What you need to do: Each line below containing the word "self" needs to be shown.

··· Extracted entries

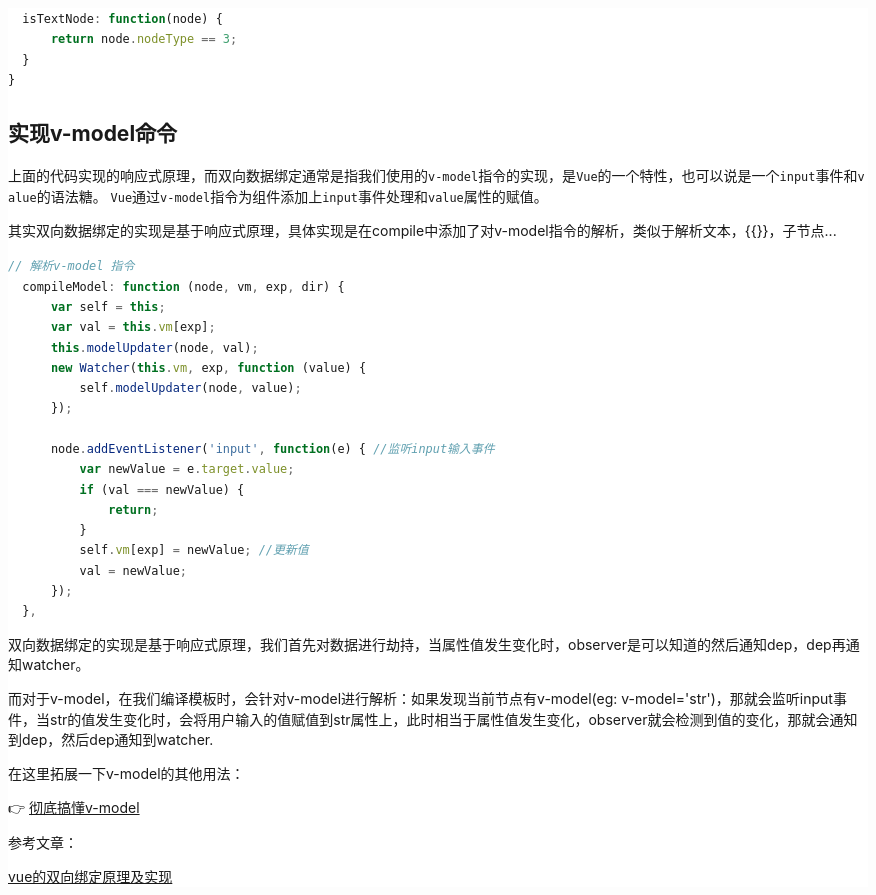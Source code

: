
 ```js
  isTextNode: function(node) {
      return node.nodeType == 3;
  }
}
```





## 实现v-model命令

上面的代码实现的响应式原理，而双向数据绑定通常是指我们使用的`v-model`指令的实现，是`Vue`的一个特性，也可以说是一个`input`事件和`value`的语法糖。 `Vue`通过`v-model`指令为组件添加上`input`事件处理和`value`属性的赋值。

其实双向数据绑定的实现是基于响应式原理，具体实现是在compile中添加了对v-model指令的解析，类似于解析文本，{{}}，子节点...

```js
// 解析v-model 指令
  compileModel: function (node, vm, exp, dir) {
      var self = this;
      var val = this.vm[exp];
      this.modelUpdater(node, val);
      new Watcher(this.vm, exp, function (value) {
          self.modelUpdater(node, value);
      });

      node.addEventListener('input', function(e) { //监听input输入事件
          var newValue = e.target.value;
          if (val === newValue) {
              return;
          }
          self.vm[exp] = newValue; //更新值
          val = newValue;
      });
  },
```



双向数据绑定的实现是基于响应式原理，我们首先对数据进行劫持，当属性值发生变化时，observer是可以知道的然后通知dep，dep再通知watcher。

而对于v-model，在我们编译模板时，会针对v-model进行解析：如果发现当前节点有v-model(eg: v-model='str')，那就会监听input事件，当str的值发生变化时，会将用户输入的值赋值到str属性上，此时相当于属性值发生变化，observer就会检测到值的变化，那就会通知到dep，然后dep通知到watcher.



在这里拓展一下v-model的其他用法：

👉 [彻底搞懂v-model](https://blog.csdn.net/weixin_52834435/article/details/127339536?csdn_share_tail=%7B%22type%22%3A%22blog%22%2C%22rType%22%3A%22article%22%2C%22rId%22%3A%22127339536%22%2C%22source%22%3A%22weixin_52834435%22%7D)





参考文章：

[vue的双向绑定原理及实现](https://www.cnblogs.com/canfoo/p/6891868.html)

······

Response below:
      var self = this;
          self.modelUpdater(node, value);
          self.vm[exp] = newValue; //更新值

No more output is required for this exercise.